Tesla C870The major problem with the Tesla cards is power. The second problem is finding a motherboard with suitable slots. We settled on taking an old PC (that had a fault on its motherboard) and reusing the case, disk etc. We used an Earthwatts EA-750 supply. The Tesla C870 needs two six-wire power connections – like an HDD. See picture.

The board has an NVidia graphics chip set. This has some interesting implications…

The operating system is Ubuntu 9.10, 64 bit. We have another Tesla card in a Windows system. The disadvantage of Ubuntu over other Linux distros is that there is little choice about versions of associated packages. I wanted gcc 4.4 because that includes OpenMP 3.0. Ubuntu 9.04 has gcc 4.3, which would have required a separate gcc build. The downside of this choice is that the NVidia CUDA examples don’t compile with gcc 4.4.

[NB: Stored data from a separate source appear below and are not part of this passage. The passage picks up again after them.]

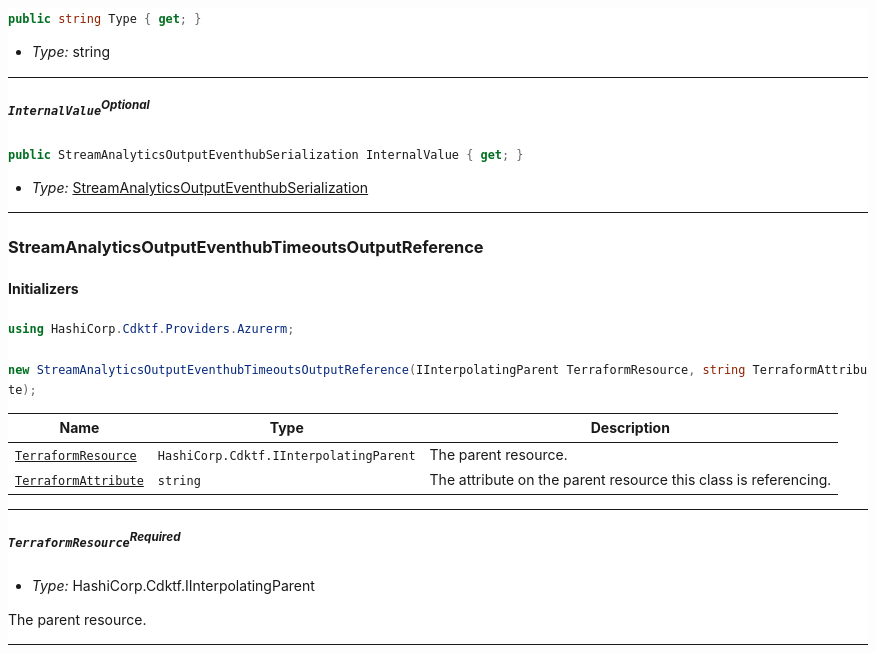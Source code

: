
 ```csharp
public string Type { get; }
```

- *Type:* string

---

##### `InternalValue`<sup>Optional</sup> <a name="InternalValue" id="@cdktf/provider-azurerm.streamAnalyticsOutputEventhub.StreamAnalyticsOutputEventhubSerializationOutputReference.property.internalValue"></a>

```csharp
public StreamAnalyticsOutputEventhubSerialization InternalValue { get; }
```

- *Type:* <a href="#@cdktf/provider-azurerm.streamAnalyticsOutputEventhub.StreamAnalyticsOutputEventhubSerialization">StreamAnalyticsOutputEventhubSerialization</a>

---


### StreamAnalyticsOutputEventhubTimeoutsOutputReference <a name="StreamAnalyticsOutputEventhubTimeoutsOutputReference" id="@cdktf/provider-azurerm.streamAnalyticsOutputEventhub.StreamAnalyticsOutputEventhubTimeoutsOutputReference"></a>

#### Initializers <a name="Initializers" id="@cdktf/provider-azurerm.streamAnalyticsOutputEventhub.StreamAnalyticsOutputEventhubTimeoutsOutputReference.Initializer"></a>

```csharp
using HashiCorp.Cdktf.Providers.Azurerm;

new StreamAnalyticsOutputEventhubTimeoutsOutputReference(IInterpolatingParent TerraformResource, string TerraformAttribute);
```

| **Name** | **Type** | **Description** |
| --- | --- | --- |
| <code><a href="#@cdktf/provider-azurerm.streamAnalyticsOutputEventhub.StreamAnalyticsOutputEventhubTimeoutsOutputReference.Initializer.parameter.terraformResource">TerraformResource</a></code> | <code>HashiCorp.Cdktf.IInterpolatingParent</code> | The parent resource. |
| <code><a href="#@cdktf/provider-azurerm.streamAnalyticsOutputEventhub.StreamAnalyticsOutputEventhubTimeoutsOutputReference.Initializer.parameter.terraformAttribute">TerraformAttribute</a></code> | <code>string</code> | The attribute on the parent resource this class is referencing. |

---

##### `TerraformResource`<sup>Required</sup> <a name="TerraformResource" id="@cdktf/provider-azurerm.streamAnalyticsOutputEventhub.StreamAnalyticsOutputEventhubTimeoutsOutputReference.Initializer.parameter.terraformResource"></a>

- *Type:* HashiCorp.Cdktf.IInterpolatingParent

The parent resource.

---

The OpenCL drivers and SDK (Software Development Kit) were downloaded from NVidia’s site. (Once you have registered, bookmark the page to avoid re-registering!)

To install the drivers, the X Window system needs to be off. So this requires a “safe” boot from the console.

I copied the SDK to /usr/local/NVIDIA_GPU_Computing_SDK

I put freenx on the system. It is possible to run OpenCL and CUDA examples remotely with freenx and with vnc (and with ssh login), but obviously(?) the graphics acceleration isn’t there.